*** Material for the task ***
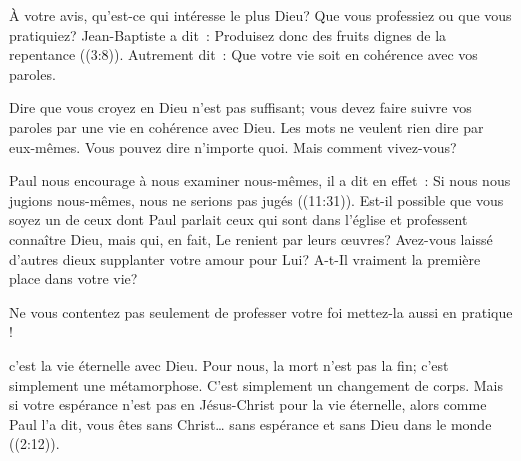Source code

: À votre avis, qu'est-ce qui intéresse le plus Dieu?
 Que vous professiez ou que vous pratiquiez?
 Jean-Baptiste a dit~: 
 \og Produisez donc des fruits dignes de la repentance \fg{}
 ((3:8)).
 Autrement dit~: 
 \og Que votre vie soit en cohérence avec vos paroles. \fg{}


Dire que vous croyez en Dieu n'est pas suffisant;
 vous devez faire suivre vos paroles par une vie en cohérence avec Dieu.
 Les mots ne veulent rien dire par eux-mêmes. Vous pouvez dire n'importe quoi.
 Mais  comment vivez-vous? 

Paul nous encourage à nous examiner nous-mêmes,
 il a dit en effet~: 
 \og Si nous nous jugions nous-mêmes, nous ne serions pas jugés \fg{}
 ((11:31)).
 Est-il possible que vous soyez un de ceux dont Paul parlait
 \ocadr ceux qui sont dans l'église et professent connaître Dieu, mais qui,
 en fait, Le renient par leurs œuvres? Avez-vous laissé d'autres dieux
 supplanter votre amour pour Lui?
 A-t-Il vraiment la première place dans votre vie? 

Ne vous contentez pas seulement de professer votre foi
 \ocadr mettez-la 
 aussi en pratique ! 

\dvrule






 c'est la vie éternelle avec Dieu.
 Pour nous, la mort n'est pas la fin; c'est simplement une métamorphose.
 C'est simplement un changement de corps. Mais si votre espérance n'est pas
 en Jésus-Christ pour la vie éternelle, alors comme Paul l'a dit, vous êtes
 \og sans Christ\dots{} sans espérance et sans Dieu dans le monde \fg{}
 ((2:12)). 

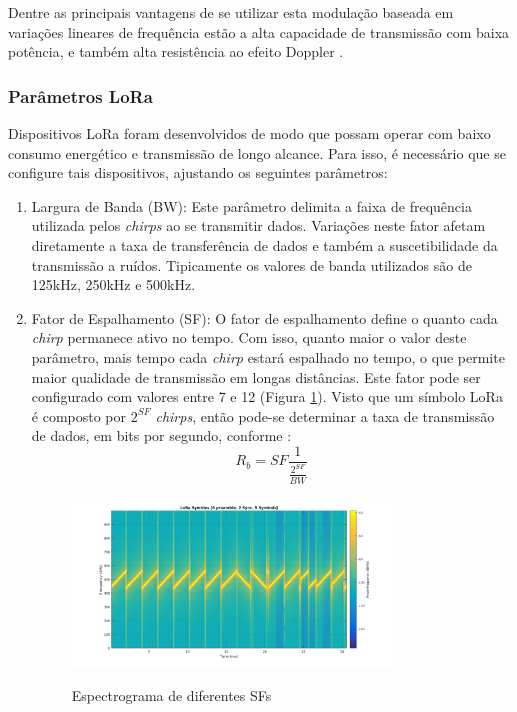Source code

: \documentclass[oneside,openright,12pt]{ufsm_2015} %
\begin{document}
Dentre as principais vantagens de se utilizar esta modulação baseada em variações lineares de frequência estão a alta capacidade de transmissão com baixa potência, e também alta resistência ao efeito Doppler \cite{augustin2016study}.

\subsubsection{Parâmetros LoRa}
Dispositivos LoRa foram desenvolvidos de modo que possam operar com baixo consumo energético e transmissão de longo alcance. Para isso, é necessário que se configure tais dispositivos, ajustando os seguintes parâmetros:

\begin{enumerate}
    \item Largura de Banda (BW): Este parâmetro delimita a faixa de frequência utilizada pelos \textit{chirps} ao se transmitir dados. Variações neste fator afetam diretamente a taxa de transferência de dados e também a suscetibilidade da transmissão a ruídos. Tipicamente os valores de banda utilizados são de 125kHz, 250kHz e 500kHz.
    
    \item Fator de Espalhamento (SF): O fator de espalhamento define o quanto cada \textit{chirp} permanece ativo no tempo. Com isso, quanto maior o valor deste parâmetro, mais tempo cada \textit{chirp} estará espalhado no tempo, o que permite maior qualidade de transmissão em longas distâncias. Este fator pode ser configurado com valores entre 7 e 12 (Figura \ref{fig:lora-sf}). Visto que um símbolo LoRa é composto por $2^{SF}$ \textit{chirps}, então pode-se determinar a taxa de transmissão de dados, em bits por segundo, conforme \cite{lora-modulation-basics}:
    \begin{equation}
        R_b = SF\frac{1}{\frac{2^{SF}}{BW}}
    \end{equation}
    
    \begin{figure}[ht]
    \caption{\label{exepretex} Espectrograma de diferentes SFs}
    \centering
    \includegraphics[width=0.8\textwidth]{figuras/LoRa_Symbols_01.png}
    \vspace{\baselineskip} %
        \label{fig:lora-sf}
    

\end{figure}
\end{enumerate}
\end{document}
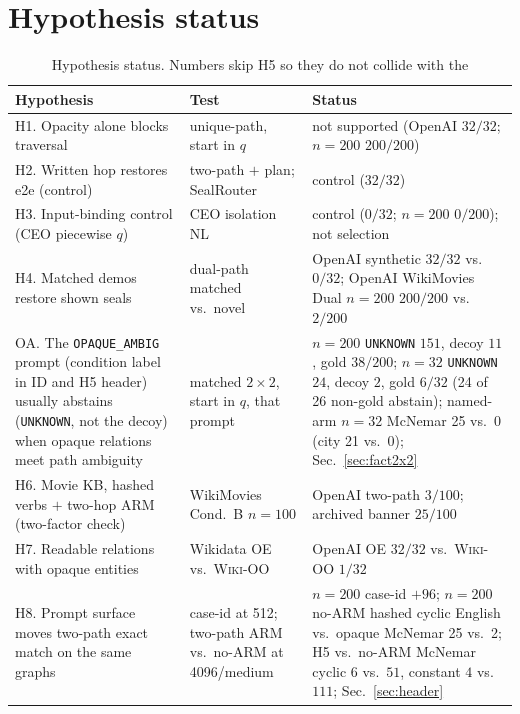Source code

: \documentclass{article}
\begin{document}
\section{Hypothesis status}
\label{app:hyp}

\begin{table}[h]
\centering
\footnotesize
\setlength{\tabcolsep}{4pt}
\begin{tabularx}{\linewidth}{@{}
  >{\raggedright\arraybackslash}p{4.05cm}
  >{\raggedright\arraybackslash}X
  >{\raggedright\arraybackslash}p{4.05cm}@{}}
\toprule
Hypothesis & Test & Status \\
\midrule
H1. Opacity alone blocks traversal & unique-path, start in $q$ & not supported (OpenAI $32/32$; $n{=}200$ $200/200$) \\
H2. Written hop restores e2e (control) & two-path $+$ plan; SealRouter & control ($32/32$) \\
H3. Input-binding control (CEO piecewise $q$) & CEO isolation NL & control ($0/32$; $n{=}200$ $0/200$); not selection \\
H4. Matched demos restore shown seals & dual-path matched vs.\ novel & OpenAI synthetic $32/32$ vs.\ $0/32$; OpenAI WikiMovies Dual $n{=}200$ $200/200$ vs.\ $2/200$ \\
OA. The \texttt{OPAQUE\_AMBIG} prompt (condition label in ID and H5 header) usually abstains (\texttt{UNKNOWN}, not the decoy) when opaque relations meet path ambiguity & matched $2{\times}2$, start in $q$, that prompt & $n{=}200$ \texttt{UNKNOWN} $151$, decoy $11$, gold $38/200$; $n{=}32$ \texttt{UNKNOWN} $24$, decoy $2$, gold $6/32$ (24 of 26 non-gold abstain); named-arm $n{=}32$ McNemar 25 vs.\ 0 (city 21 vs.\ 0); Sec.~\ref{sec:fact2x2} \\
H6. Movie KB, hashed verbs $+$ two-hop ARM (two-factor check) & WikiMovies Cond.\ B $n{=}100$ & OpenAI two-path $3/100$; archived banner $25/100$ \\
H7. Readable relations with opaque entities & Wikidata OE vs.\ \textsc{Wiki-OO} & OpenAI OE $32/32$ vs.\ \textsc{Wiki-OO} $1/32$ \\
H8. Prompt surface moves two-path exact match on the same graphs & case-id at 512; two-path ARM vs.\ no-ARM at 4096/medium & $n{=}200$ case-id ${+}96$; $n{=}200$ no-ARM hashed cyclic English vs.\ opaque McNemar 25 vs.\ 2; H5 vs.\ no-ARM McNemar cyclic $6$ vs.\ $51$, constant $4$ vs.\ $111$; Sec.~\ref{sec:header} \\
\bottomrule
\end{tabularx}
\caption{Hypothesis status. Numbers skip H5 so they do not collide with the
}
\end{table}
\end{document}
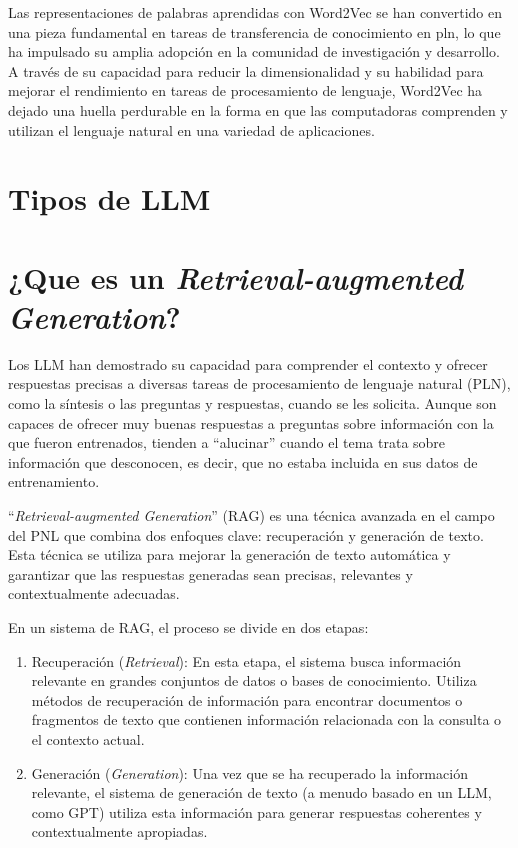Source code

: Las representaciones de palabras aprendidas con Word2Vec se han convertido en una pieza fundamental en tareas de transferencia de conocimiento en \acrshoert
pln, lo que ha impulsado su amplia adopción en la comunidad de investigación y desarrollo. A través de su capacidad para reducir la dimensionalidad y su habilidad para mejorar el rendimiento en tareas de procesamiento de lenguaje, Word2Vec ha dejado una huella perdurable en la forma en que las computadoras comprenden y utilizan el lenguaje natural en una variedad de aplicaciones.

\section{Tipos de LLM}


\section{¿Que es un \textit{Retrieval-augmented Generation}?}

Los LLM han demostrado su capacidad para comprender el contexto y ofrecer respuestas precisas a diversas tareas de procesamiento de lenguaje natural (PLN), como la síntesis o las preguntas y respuestas, cuando se les solicita. Aunque son capaces de ofrecer muy buenas respuestas a preguntas sobre información con la que fueron entrenados, tienden a ``alucinar'' cuando el tema trata sobre información que desconocen, es decir, que no estaba incluida en sus datos de entrenamiento.

``\textit{Retrieval-augmented Generation}'' (RAG) es una técnica avanzada en el campo del PNL que combina dos enfoques clave: recuperación y generación de texto. Esta técnica se utiliza para mejorar la generación de texto automática y garantizar que las respuestas generadas sean precisas, relevantes y contextualmente adecuadas\cite{Lewis2020}.

En un sistema de RAG, el proceso se divide en dos etapas:

\begin{enumerate}
    \item Recuperación (\textit{Retrieval}): En esta etapa, el sistema busca información relevante en grandes conjuntos de datos o bases de conocimiento. Utiliza métodos de recuperación de información para encontrar documentos o fragmentos de texto que contienen información relacionada con la consulta o el contexto actual.

    \item Generación (\textit{Generation}): Una vez que se ha recuperado la información relevante, el sistema de generación de texto (a menudo basado en un LLM, como GPT) utiliza esta información para generar respuestas coherentes y contextualmente apropiadas.
    
\end{enumerate}

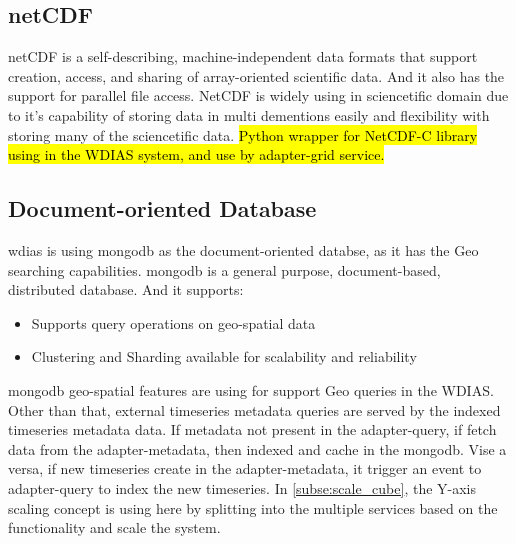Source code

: \subsection{\acrfull{netCDF}} 
\label{subse:netcdf}
\acrshort{netCDF} \cite{unidataUnidataNetCDF} is a self-describing, machine-independent data formats that support creation, access, and sharing of array-oriented scientific data.
And it also has the support for parallel file access.
NetCDF is widely using in sciencetific domain due to it's capability of storing data in multi dementions easily and flexibility with storing many of the sciencetific data. \hl{
Python wrapper for NetCDF-C library using in the WDIAS system, and use by adapter-grid service.}

\subsection{Document-oriented Database}
\label{subse:mongodb}

\acrshort{wdias} is using \acrshort{mongodb} as the document-oriented databse, as it has the Geo searching capabilities.
\acrshort{mongodb} \cite{mongodbMongoDBManual} is a general purpose, document-based, distributed database. And it supports:
\begin{itemize}
  \item Supports query operations on geo-spatial data \cite{mongodbMongoDBManual}
  \item Clustering and Sharding available for scalability and reliability
\end{itemize}
\acrshort{mongodb} geo-spatial features are using for support Geo queries in the WDIAS. Other than that, external timeseries metadata queries are served by the indexed timeseries metadata data.
If metadata not present in the adapter-query, if fetch data from the adapter-metadata, then indexed and cache in the \acrshort{mongodb}. Vise a versa, if new timeseries create in the adapter-metadata, it trigger an event to adapter-query to index the new timeseries.
In \cref{subse:scale_cube}, the Y-axis scaling concept is using here by splitting into the multiple services based on the functionality and scale the system.

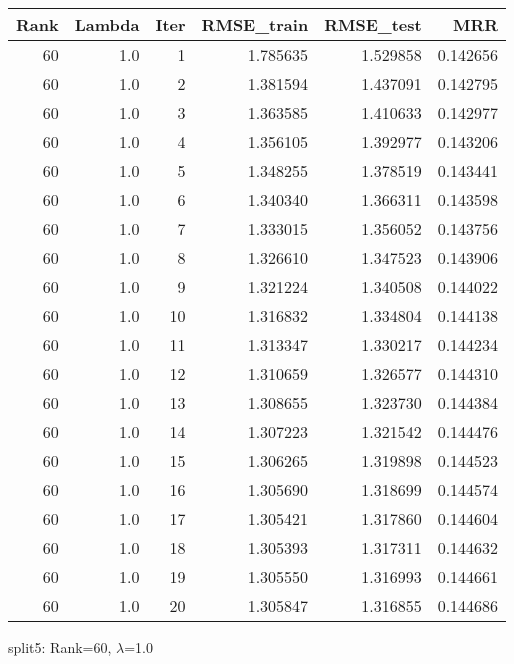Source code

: \begin{tabular}{rrrrrr}
\toprule
 Rank &  Lambda &  Iter &  RMSE\_train &  RMSE\_test &       MRR \\
\midrule
   60 &     1.0 &     1 &    1.785635 &   1.529858 &  0.142656 \\
   60 &     1.0 &     2 &    1.381594 &   1.437091 &  0.142795 \\
   60 &     1.0 &     3 &    1.363585 &   1.410633 &  0.142977 \\
   60 &     1.0 &     4 &    1.356105 &   1.392977 &  0.143206 \\
   60 &     1.0 &     5 &    1.348255 &   1.378519 &  0.143441 \\
   60 &     1.0 &     6 &    1.340340 &   1.366311 &  0.143598 \\
   60 &     1.0 &     7 &    1.333015 &   1.356052 &  0.143756 \\
   60 &     1.0 &     8 &    1.326610 &   1.347523 &  0.143906 \\
   60 &     1.0 &     9 &    1.321224 &   1.340508 &  0.144022 \\
   60 &     1.0 &    10 &    1.316832 &   1.334804 &  0.144138 \\
   60 &     1.0 &    11 &    1.313347 &   1.330217 &  0.144234 \\
   60 &     1.0 &    12 &    1.310659 &   1.326577 &  0.144310 \\
   60 &     1.0 &    13 &    1.308655 &   1.323730 &  0.144384 \\
   60 &     1.0 &    14 &    1.307223 &   1.321542 &  0.144476 \\
   60 &     1.0 &    15 &    1.306265 &   1.319898 &  0.144523 \\
   60 &     1.0 &    16 &    1.305690 &   1.318699 &  0.144574 \\
   60 &     1.0 &    17 &    1.305421 &   1.317860 &  0.144604 \\
   60 &     1.0 &    18 &    1.305393 &   1.317311 &  0.144632 \\
   60 &     1.0 &    19 &    1.305550 &   1.316993 &  0.144661 \\
   60 &     1.0 &    20 &    1.305847 &   1.316855 &  0.144686 \\
\bottomrule
\end{tabular}

\caption{split5: Rank=60, $\lambda$=1.0}
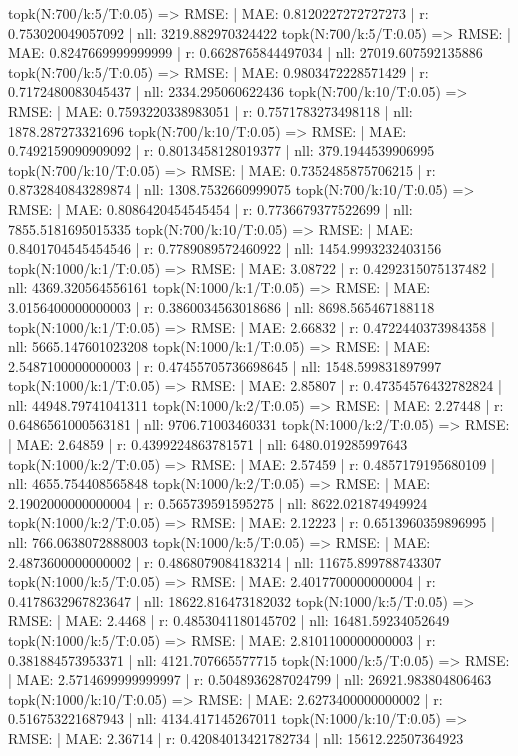 topk(N:700/k:5/T:0.05) => RMSE: | MAE: 0.8120227272727273 | r: 0.753020049057092 | nll: 3219.882970324422
topk(N:700/k:5/T:0.05) => RMSE: | MAE: 0.8247669999999999 | r: 0.6628765844497034 | nll: 27019.607592135886
topk(N:700/k:5/T:0.05) => RMSE: | MAE: 0.9803472228571429 | r: 0.7172480083045437 | nll: 2334.295060622436
topk(N:700/k:10/T:0.05) => RMSE: | MAE: 0.7593220338983051 | r: 0.7571783273498118 | nll: 1878.287273321696
topk(N:700/k:10/T:0.05) => RMSE: | MAE: 0.7492159090909092 | r: 0.8013458128019377 | nll: 379.1944539906995
topk(N:700/k:10/T:0.05) => RMSE: | MAE: 0.7352485875706215 | r: 0.8732840843289874 | nll: 1308.7532660999075
topk(N:700/k:10/T:0.05) => RMSE: | MAE: 0.8086420454545454 | r: 0.7736679377522699 | nll: 7855.5181695015335
topk(N:700/k:10/T:0.05) => RMSE: | MAE: 0.8401704545454546 | r: 0.7789089572460922 | nll: 1454.9993232403156
topk(N:1000/k:1/T:0.05) => RMSE: | MAE: 3.08722 | r: 0.4292315075137482 | nll: 4369.320564556161
topk(N:1000/k:1/T:0.05) => RMSE: | MAE: 3.0156400000000003 | r: 0.3860034563018686 | nll: 8698.565467188118
topk(N:1000/k:1/T:0.05) => RMSE: | MAE: 2.66832 | r: 0.4722440373984358 | nll: 5665.147601023208
topk(N:1000/k:1/T:0.05) => RMSE: | MAE: 2.5487100000000003 | r: 0.47455705736698645 | nll: 1548.599831897997
topk(N:1000/k:1/T:0.05) => RMSE: | MAE: 2.85807 | r: 0.47354576432782824 | nll: 44948.79741041311
topk(N:1000/k:2/T:0.05) => RMSE: | MAE: 2.27448 | r: 0.6486561000563181 | nll: 9706.71003460331
topk(N:1000/k:2/T:0.05) => RMSE: | MAE: 2.64859 | r: 0.4399224863781571 | nll: 6480.019285997643
topk(N:1000/k:2/T:0.05) => RMSE: | MAE: 2.57459 | r: 0.4857179195680109 | nll: 4655.754408565848
topk(N:1000/k:2/T:0.05) => RMSE: | MAE: 2.1902000000000004 | r: 0.565739591595275 | nll: 8622.021874949924
topk(N:1000/k:2/T:0.05) => RMSE: | MAE: 2.12223 | r: 0.6513960359896995 | nll: 766.0638072888003
topk(N:1000/k:5/T:0.05) => RMSE: | MAE: 2.4873600000000002 | r: 0.4868079084183214 | nll: 11675.899788743307
topk(N:1000/k:5/T:0.05) => RMSE: | MAE: 2.4017700000000004 | r: 0.4178632967823647 | nll: 18622.816473182032
topk(N:1000/k:5/T:0.05) => RMSE: | MAE: 2.4468 | r: 0.4853041180145702 | nll: 16481.59234052649
topk(N:1000/k:5/T:0.05) => RMSE: | MAE: 2.8101100000000003 | r: 0.381884573953371 | nll: 4121.707665577715
topk(N:1000/k:5/T:0.05) => RMSE: | MAE: 2.5714699999999997 | r: 0.5048936287024799 | nll: 26921.983804806463
topk(N:1000/k:10/T:0.05) => RMSE: | MAE: 2.6273400000000002 | r: 0.516753221687943 | nll: 4134.417145267011
topk(N:1000/k:10/T:0.05) => RMSE: | MAE: 2.36714 | r: 0.42084013421782734 | nll: 15612.22507364923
*** End of Material for the task ***
Exercise instructions: Could you write out, exactly as they stand, only the lines above that begin at the line with "Hypothesis & Test & Status \\" and stop after the line with "H3. Input-binding control"?

Output for this task:
Hypothesis & Test & Status \\
\midrule
H1. Opacity alone blocks traversal & unique-path, start in $q$ & not supported (OpenAI $32/32$; $n{=}200$ $200/200$) \\
H2. Written hop restores e2e (control) & two-path $+$ plan; SealRouter & control ($32/32$) \\
H3. Input-binding control (CEO piecewise $q$) & CEO isolation NL & control ($0/32$; $n{=}200$ $0/200$); not selection \\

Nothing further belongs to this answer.